Pişmanlar ordusunun “keşke” ile başlayan cümlelerini sahiplenmek istemiyorum. Olursa, gelirse benimdir, giderse yine bendedirlerim var. Tesadüfen karşılaşılmayan varlıklar ile öğrendim hayatımı. Bir köpeğin yanıma gelmesinin bile mutlaka bir sebebi var. Uslanmadım hiç olgunlaşmadım da. Kendimi sakladığım yerden keşfettim sadece. Ete kemiğe bürünenlerin içindeki insansızlıkları görüyorum her gün. İnsansızlıklar içinde ne kadar da zorlandıklarını, ne kadar yorulduklarını izlemek bileyoruyor ruhumu.

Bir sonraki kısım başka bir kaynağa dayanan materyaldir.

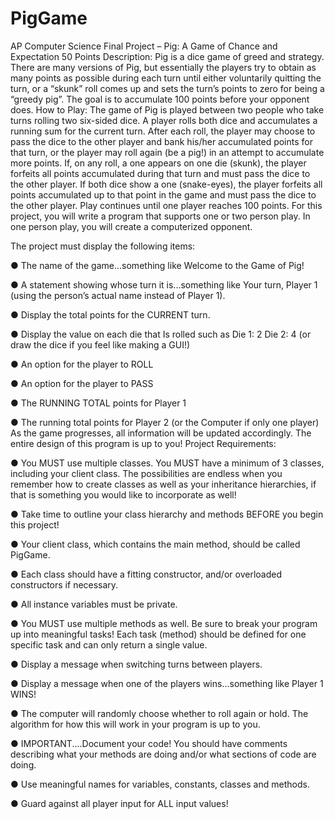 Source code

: # PigGame
AP Computer Science
Final Project – Pig: A Game of Chance and Expectation 50 Points
  Description:
 Pig is a dice game of greed and strategy. There are many versions of Pig, but essentially the players try to obtain as many points as possible during each turn until either voluntarily quitting the turn, or a “skunk” roll comes up and sets the turn’s points to zero for being a “greedy pig”. The goal is to accumulate 100 points before your opponent does.
How to Play:
The game of Pig is played between two people who take turns rolling two six-sided dice. A player rolls both dice and accumulates a running sum for the current turn.
After each roll, the player may choose to pass the dice to the other player and bank his/her accumulated points for that turn, or the player may roll again (be a pig!) in an attempt to accumulate more points.
If, on any roll, a one appears on one die (skunk), the player forfeits all points accumulated during that turn and must pass the dice to the other player.
If both dice show a one (snake-eyes), the player forfeits all points accumulated up to that point in the game and must pass the dice to the other player.
Play continues until one player reaches 100 points.
For this project, you will write a program that supports one or two person play. In one person play, you will create a computerized opponent.
    
 The project must display the following items:

● The name of the game...something like Welcome to the Game of Pig!

● A statement showing whose turn it is...something like Your turn, Player 1 (using the
 person’s actual name instead of Player 1).

● Display the total points for the CURRENT turn.

● Display the value on each die that Is rolled such as Die 1: 2
Die 2: 4 (or draw the dice if you
feel like making a GUI!)

● An option for the player to ROLL

● An option for the player to PASS

● The RUNNING TOTAL points for Player 1

● The running total points for Player 2 (or the Computer if only one player)
As the game progresses, all information will be updated accordingly.
The entire design of this program is up to you!
Project Requirements:

● You MUST use multiple classes. You MUST have a minimum of 3 classes, including your client class. The possibilities are endless when you remember how to create classes as well as your inheritance hierarchies, if that is something you would like to incorporate as well!

● Take time to outline your class hierarchy and methods BEFORE you begin this project!

● Your client class, which contains the main method, should be called PigGame.

● Each class should have a fitting constructor, and/or overloaded constructors if necessary.

● All instance variables must be private.

● You MUST use multiple methods as well. Be sure to break your program up into meaningful tasks! Each task (method) should be defined for one specific task and can only return a single value.

● Display a message when switching turns between players.

● Display a message when one of the players wins...something like Player 1 WINS!

● The computer will randomly choose whether to roll again or hold. The algorithm for how this will work in your program is up to you.

● IMPORTANT....Document your code! You should have comments describing what your methods are doing and/or what sections of code are doing.
    
  ● Use meaningful names for variables, constants, classes and methods.

● Guard against all player input for ALL input values!

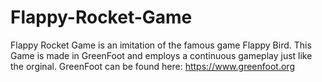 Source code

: # Flappy-Rocket-Game
Flappy Rocket Game is an imitation of the famous game Flappy Bird. This Game is made in GreenFoot and employs a continuous gameplay just like the orginal.
GreenFoot can be found here: https://www.greenfoot.org

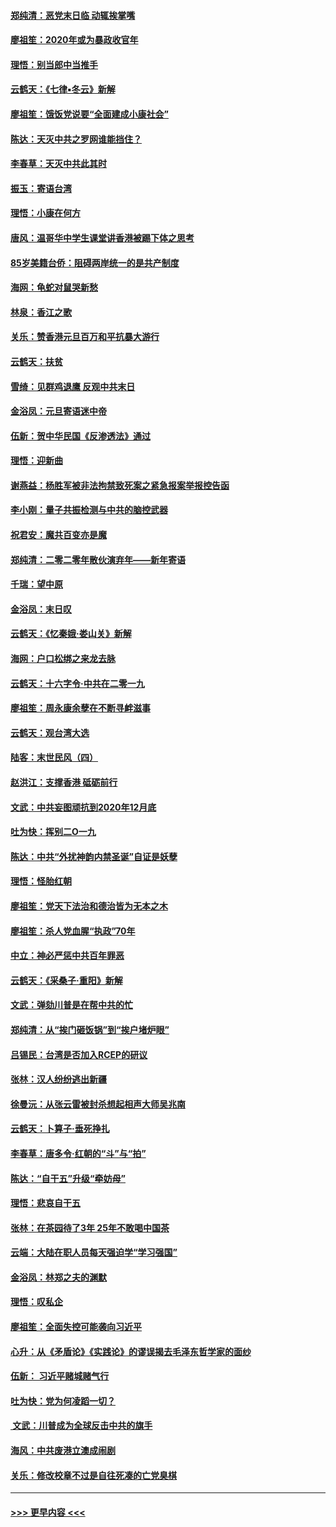 #### [郑纯清：恶党末日临 动辄挨掌嘴](../pages/nsc993/n11769356.md?t=01051844) 
#### [廖祖笙：2020年或为暴政收官年](../pages/nsc993/n11768216.md?t=01051844) 
#### [理悟：别当郎中当推手](../pages/nsc993/n11768243.md?t=01051844) 
#### [云鹤天：《七律▪冬云》新解](../pages/nsc993/n11768204.md?t=01051844) 
#### [廖祖笙：饿饭党说要“全面建成小康社会”](../pages/nsc993/n11767482.md?t=01051844) 
#### [陈达：天灭中共之罗网谁能挡住？](../pages/nsc993/n11767465.md?t=01051844) 
#### [李春草：天灭中共此其时](../pages/nsc993/n11767452.md?t=01051844) 
#### [振玉：寄语台湾](../pages/nsc993/n11767432.md?t=01051844) 
#### [理悟：小康在何方](../pages/nsc993/n11767394.md?t=01051844) 
#### [唐风：温哥华中学生课堂讲香港被踢下体之思考](../pages/nsc993/n11766848.md?t=01051844) 
#### [85岁美籍台侨：阻碍两岸统一的是共产制度](../pages/nsc993/n11765043.md?t=01051844) 
#### [海网：龟蛇对鼠哭新愁](../pages/nsc993/n11764895.md?t=01051844) 
#### [林泉：香江之歌](../pages/nsc993/n11764415.md?t=01051844) 
#### [关乐：赞香港元旦百万和平抗暴大游行](../pages/nsc993/n11764382.md?t=01051844) 
#### [云鹤天：扶贫](../pages/nsc993/n11764245.md?t=01051844) 
#### [雪绮：见群鸡退鹰  反观中共末日](../pages/nsc993/n11762112.md?t=01051844) 
#### [金浴凤：元旦寄语迷中帝](../pages/nsc993/n11761788.md?t=01051844) 
#### [伍新：贺中华民国《反渗透法》通过](../pages/nsc993/n11761994.md?t=01051844) 
#### [理悟：迎新曲](../pages/nsc993/n11761152.md?t=01051844) 
#### [谢燕益：杨胜军被非法拘禁致死案之紧急报案举报控告函](../pages/nsc993/n11756134.md?t=01051844) 
#### [李小刚：量子共振检测与中共的脑控武器](../pages/nsc993/n11754518.md?t=01051844) 
#### [祝君安：魔共百变亦是魔](../pages/nsc993/n11754469.md?t=01051844) 
#### [郑纯清：二零二零年散伙演弃年——新年寄语](../pages/nsc993/n11754195.md?t=01051844) 
#### [千瑞：望中原](../pages/nsc993/n11754159.md?t=01051844) 
#### [金浴凤：末日叹](../pages/nsc993/n11752359.md?t=01051844) 
#### [云鹤天：《忆秦娥‧娄山关》新解](../pages/nsc993/n11752348.md?t=01051844) 
#### [海网：户口松绑之来龙去脉](../pages/nsc993/n11752328.md?t=01051844) 
#### [云鹤天：十六字令‧中共在二零一九](../pages/nsc993/n11752305.md?t=01051844) 
#### [廖祖笙：周永康余孽在不断寻衅滋事](../pages/nsc993/n11751013.md?t=01051844) 
#### [云鹤天：观台湾大选](../pages/nsc993/n11751007.md?t=01051844) 
#### [陆客：末世民风（四）](../pages/nsc993/n11749203.md?t=01051844) 
#### [赵洪江：支撑香港 砥砺前行](../pages/nsc993/n11748482.md?t=01051844) 
#### [文武：中共妄图顽抗到2020年12月底](../pages/nsc993/n11748446.md?t=01051844) 
#### [吐为快：挥别二O一九](../pages/nsc993/n11748411.md?t=01051844) 
#### [陈达：中共“外扰神韵内禁圣诞”自证是妖孽](../pages/nsc993/n11748226.md?t=01051844) 
#### [理悟：怪胎红朝](../pages/nsc993/n11748206.md?t=01051844) 
#### [廖祖笙：党天下法治和德治皆为无本之木](../pages/nsc993/n11748135.md?t=01051844) 
#### [廖祖笙：杀人党血腥“执政”70年](../pages/nsc993/n11745144.md?t=01051844) 
#### [中立：神必严惩中共百年罪恶](../pages/nsc993/n11744970.md?t=01051844) 
#### [云鹤天：《采桑子‧重阳》新解](../pages/nsc993/n11744948.md?t=01051844) 
#### [文武：弹劾川普是在帮中共的忙](../pages/nsc993/n11744758.md?t=01051844) 
#### [郑纯清：从“挨门砸饭锅”到“挨户堵炉眼”](../pages/nsc993/n11744745.md?t=01051844) 
#### [吕锡民：台湾是否加入RCEP的研议](../pages/nsc993/n11744701.md?t=01051844) 
#### [张林：汉人纷纷逃出新疆](../pages/nsc993/n11743530.md?t=01051844) 
#### [徐曼沅：从张云雷被封杀想起相声大师吴兆南](../pages/nsc993/n11741816.md?t=01051844) 
#### [云鹤天：卜算子‧垂死挣扎](../pages/nsc993/n11739956.md?t=01051844) 
#### [李春草：唐多令‧红朝的“斗”与“拍”](../pages/nsc993/n11739830.md?t=01051844) 
#### [陈达：“自干五”升级“牵妨母”](../pages/nsc993/n11739724.md?t=01051844) 
#### [理悟：悲哀自干五](../pages/nsc993/n11739547.md?t=01051844) 
#### [张林：在茶园待了3年 25年不敢喝中国茶](../pages/nsc993/n11739240.md?t=01051844) 
#### [云端：大陆在职人员每天强迫学“学习强国”](../pages/nsc993/n11738735.md?t=01051844) 
#### [金浴凤：林郑之夫的渊默](../pages/nsc993/n11737735.md?t=01051844) 
#### [理悟：叹私企](../pages/nsc993/n11737715.md?t=01051844) 
#### [廖祖笙：全面失控可能袭向习近平](../pages/nsc993/n11737704.md?t=01051844) 
#### [心升：从《矛盾论》《实践论》的谬误揭去毛泽东哲学家的面纱](../pages/nsc993/n11736962.md?t=01051844) 
#### [伍新： 习近平赌城赌气行](../pages/nsc993/n11736929.md?t=01051844) 
#### [吐为快：党为何凌蹈一切？](../pages/nsc993/n11736915.md?t=01051844) 
#### [ 文武：川普成为全球反击中共的旗手](../pages/nsc993/n11736882.md?t=01051844) 
#### [海风：中共废港立澳成闹剧](../pages/nsc993/n11735857.md?t=01051844) 
#### [关乐：修改校章不过是自往死凑的亡党臭棋](../pages/nsc993/n11735097.md?t=01051844) 

----
#### [ >>> 更早内容 <<< ](../indexes/nsc993-earlier.md)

Tüketilen insanlıkları izliyorum. Bencilliklerinden kötü kokan insan siluetinde yaşayanları, kendinden başka hiç bir varlığa değer vermeyen hiçleri görüyorum. Şükrediyorum halime. Onlar zihnin pisliklerine itaat ederken, hayatın güzel olan yanlarını, temizliğini göremiyorlar ve pişmanlık kuyusunda karanlıkta yaşıyorlar. Temizim, şükürler olsun ki ruhu temiz biriyim. İnsan olmayı başarabilen bir varlığım.

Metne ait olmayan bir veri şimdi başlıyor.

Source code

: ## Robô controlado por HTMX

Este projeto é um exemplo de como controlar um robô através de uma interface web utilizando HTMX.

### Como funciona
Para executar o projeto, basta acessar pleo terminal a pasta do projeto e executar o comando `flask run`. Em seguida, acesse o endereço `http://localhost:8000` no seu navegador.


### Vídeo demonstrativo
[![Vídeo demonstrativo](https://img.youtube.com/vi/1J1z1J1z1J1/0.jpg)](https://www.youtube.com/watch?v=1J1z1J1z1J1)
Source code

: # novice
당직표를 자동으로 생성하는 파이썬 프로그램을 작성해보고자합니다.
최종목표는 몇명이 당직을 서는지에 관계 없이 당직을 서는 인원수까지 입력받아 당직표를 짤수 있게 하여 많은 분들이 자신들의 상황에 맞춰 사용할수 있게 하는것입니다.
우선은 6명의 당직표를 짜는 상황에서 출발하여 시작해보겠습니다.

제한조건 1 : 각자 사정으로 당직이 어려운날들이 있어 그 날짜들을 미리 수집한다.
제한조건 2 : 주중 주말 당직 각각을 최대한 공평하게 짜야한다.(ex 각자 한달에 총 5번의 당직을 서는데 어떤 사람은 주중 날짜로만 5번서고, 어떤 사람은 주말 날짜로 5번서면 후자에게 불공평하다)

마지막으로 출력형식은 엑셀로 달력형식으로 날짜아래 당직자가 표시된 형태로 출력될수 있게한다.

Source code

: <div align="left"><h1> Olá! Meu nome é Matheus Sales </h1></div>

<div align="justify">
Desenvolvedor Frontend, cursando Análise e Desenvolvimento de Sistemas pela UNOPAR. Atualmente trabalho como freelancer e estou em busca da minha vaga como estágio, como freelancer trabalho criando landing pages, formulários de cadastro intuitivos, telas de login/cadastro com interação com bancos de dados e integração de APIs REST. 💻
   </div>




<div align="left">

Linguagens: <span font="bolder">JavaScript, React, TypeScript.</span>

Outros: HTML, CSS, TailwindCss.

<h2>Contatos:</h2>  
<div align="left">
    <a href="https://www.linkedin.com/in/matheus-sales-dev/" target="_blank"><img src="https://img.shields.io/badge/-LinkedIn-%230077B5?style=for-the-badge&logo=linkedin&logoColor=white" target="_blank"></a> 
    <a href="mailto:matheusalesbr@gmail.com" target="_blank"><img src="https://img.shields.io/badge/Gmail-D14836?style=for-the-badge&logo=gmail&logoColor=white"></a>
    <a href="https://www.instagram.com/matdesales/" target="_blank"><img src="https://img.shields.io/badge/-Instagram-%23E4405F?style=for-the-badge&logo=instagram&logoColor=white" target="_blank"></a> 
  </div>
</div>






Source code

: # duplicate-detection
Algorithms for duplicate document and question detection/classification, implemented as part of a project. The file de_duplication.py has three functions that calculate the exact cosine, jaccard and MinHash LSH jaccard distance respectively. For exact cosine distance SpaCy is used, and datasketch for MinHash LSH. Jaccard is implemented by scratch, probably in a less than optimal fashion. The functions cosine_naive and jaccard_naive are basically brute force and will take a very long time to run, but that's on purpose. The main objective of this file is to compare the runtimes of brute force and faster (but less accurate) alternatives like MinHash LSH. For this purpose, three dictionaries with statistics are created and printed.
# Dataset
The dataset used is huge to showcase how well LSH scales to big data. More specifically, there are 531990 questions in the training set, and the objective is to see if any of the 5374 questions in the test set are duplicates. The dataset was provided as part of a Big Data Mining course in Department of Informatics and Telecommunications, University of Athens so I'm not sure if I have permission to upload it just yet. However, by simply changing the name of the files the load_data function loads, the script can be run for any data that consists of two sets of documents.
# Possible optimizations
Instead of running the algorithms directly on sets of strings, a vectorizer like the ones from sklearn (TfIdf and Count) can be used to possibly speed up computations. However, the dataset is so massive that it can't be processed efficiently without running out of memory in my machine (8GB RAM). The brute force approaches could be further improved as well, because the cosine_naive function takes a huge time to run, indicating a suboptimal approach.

Aşk ise en temizinden, en tutkulusundan, en benzersizinden yaşamayı istiyorum ve geldiğinde de yaşıyorum, dostsa en menfaatsizinden, en yakınından, kenarından kıyısından değil içimden tüm samimiyetimle, beklentisiz olarak, yaratılanın kutsallığına saygıyla yaşıyorum. Zıt kavramları hayatımdan çıkartabilmenin peşindeyim. İyinin olmadığı yer kötüyse, kötüye ihtiyacım olmadığını bildiğim için adını anmamayı öğreniyorum. Sakin adımlarla ruhuma ulaşıyorum. Beynimi, insanlığımı şekillendirmek için kullanmamayı öğrendim. Kendime yakınım artık. Kimsenin hayatına eşlik etmiyor, kendi hayatımla meşgulum.

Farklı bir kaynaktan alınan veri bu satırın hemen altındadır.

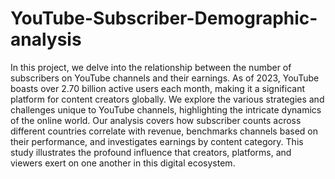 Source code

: # YouTube-Subscriber-Demographic-analysis
In this project, we delve into the relationship between the number of subscribers on YouTube channels and their earnings. As of 2023, YouTube boasts over 2.70 billion active users each month, making it a significant platform for content creators globally. We explore the various strategies and challenges unique to YouTube channels, highlighting the intricate dynamics of the online world. Our analysis covers how subscriber counts across different countries correlate with revenue, benchmarks channels based on their performance, and investigates earnings by content category. This study illustrates the profound influence that creators, platforms, and viewers exert on one another in this digital ecosystem.
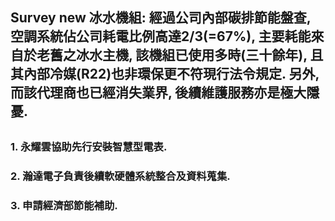 ## Survey new 冰水機組: 經過公司內部碳排節能盤查, 空調系統佔公司耗電比例高達2/3(=67%), 主要耗能來自於老舊之冰水主機, 該機組已使用多時(三十餘年), 且其內部冷媒(R22)也非環保更不符現行法令規定. 另外, 而該代理商也已經消失業界, 後續維護服務亦是極大隱憂.  
## 
### 1. 永耀雲協助先行安裝智慧型電表.
### 2. 瀚達電子負責後續軟硬體系統整合及資料蒐集.
### 3. 申請經濟部節能補助.


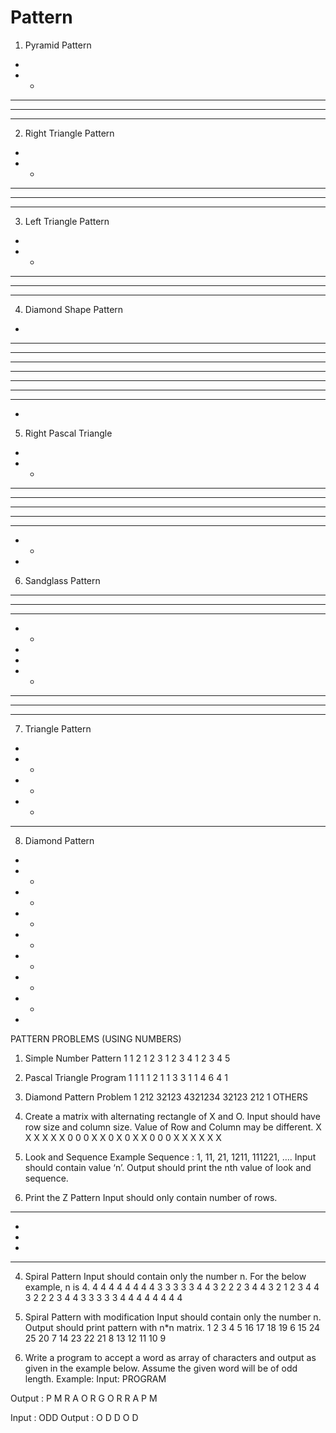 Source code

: # Pattern
1. Pyramid Pattern

 *
 * *
 * * *
 * * * *
 * * * * *

2. Right Triangle Pattern
*
* *
* * *
* * * *
* * * * *

3. Left Triangle Pattern
 *
 * *
 * * *
 * * * *
 * * * * *

4. Diamond Shape Pattern
 *
 ***
 *****
 *******
*********
 *******
 *****
 ***
 *

5. Right Pascal Triangle
*
* *
* * *
* * * *
* * * * *
* * * *
* * *
* *
*

6. Sandglass Pattern
* * * * *
 * * * *
 * * *
 * *
 *
 *
 * *
 * * *
 * * * *
* * * * *

7. Triangle Pattern
 *
 * *
 * *
 * *
*********
8. Diamond Pattern
 *
 * *
 * *
 * *
* *
 * *
 * *
 * *
 *
PATTERN PROBLEMS (USING NUMBERS)
1. Simple Number Pattern
1
1 2
1 2 3
1 2 3 4
1 2 3 4 5

2. Pascal Triangle Program
 1
 1 1
 1 2 1
 1 3 3 1
 1 4 6 4 1

3. Diamond Pattern Problem
 1
 212
 32123
4321234
 32123
 212
 1
OTHERS

1. Create a matrix with alternating rectangle of X and O.
Input should have row size and column size. Value of Row and Column may be
different.
X X X X X
X 0 0 0 X
X 0 X 0 X
X 0 0 0 X
X X X X X

2. Look and Sequence
Example Sequence : 1, 11, 21, 1211, 111221, ….
Input should contain value ‘n’. Output should print the nth value of look and
sequence.

3. Print the Z Pattern 
Input should only contain number of rows.
*****
 *
 *
 *
*****

4. Spiral Pattern
Input should contain only the number n.
For the below example, n is 4.
 4 4 4 4 4 4 4
 4 3 3 3 3 3 4
 4 3 2 2 2 3 4
 4 3 2 1 2 3 4
 4 3 2 2 2 3 4
 4 3 3 3 3 3 4
 4 4 4 4 4 4 4

5. Spiral Pattern with modification
Input should contain only the number n. Output should print pattern with n*n matrix.
1 2 3 4 5
 16 17 18 19 6
 15 24 25 20 7
 14 23 22 21 8
 13 12 11 10 9

6. Write a program to accept a word as array of characters and output as
given in the example below. Assume the given word will be of odd length.
Example:
 Input:
 PROGRAM

 Output :
 P M
 R A
 O R
 G
 O R
 R A
 P M

 Input : ODD 
 Output :
 O D
 D
 O D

Terk etmiyorum ama terk edilmek ne demek iyi biliyorum. Terk ettiğini sanan, arkasını dönüp giderken bir başlangıca neden oluyor hayatımda. Her seferinde bir öncekinden daha fazla arınmış ve güçlü yaşıyorum. Kırıldığım yerlerden yeni filizler çıkartıyor, köküme daha da bağlanıyorum. Kendini sevmeyi unuttuğunu anlıyor terk edilen. Sırf bu yüzden bile tesadüf değil, sebeplerle dolu bu hayatın içinde olduğunu fark etmeli insan.
Affetmediğin, kin duyduğun, artık sevmiyorum dediğin insanlarla geçmişine bir bakar mısın? Sırf senin istemediğin, sana benzemeyen, sana göre olmayan bir gidiş için yaşanan onca anı çöp mü olmalı şimdi? Sen adını aşk koydun diye o da sana aşk mı demeli mutlaka? Bu menfaat olmaz mı? O sana bana aşk de demedi ki? Sen istedin diye aşk oldu o. Sen istedin diye kötü ve terk eden belkide. O kendisi için ne istedi sordun mu hiç? Kim suçlu? Kim cezalı? Ceza nedir? Senden bir tane daha yok. Ondan bir tane daha olmadığı gibi gerçek bu işte. Kabul etmeli, sadece benzeriz, yakınız ve birbirimize ihtiyacımız var ama asla aynı olamayız. Aynı olmayı bekledikçe kaybederiz.
Sen sev istediğin kadar, bırak karşındaki de kendince yaşasın her ne yaşayacaksa. Ben gitmem ama gidemem. Hiç kimseden gitmem. Unutamam, kötünün olmadığı anıları da en acıklı olanları da kendim yaratıyorum.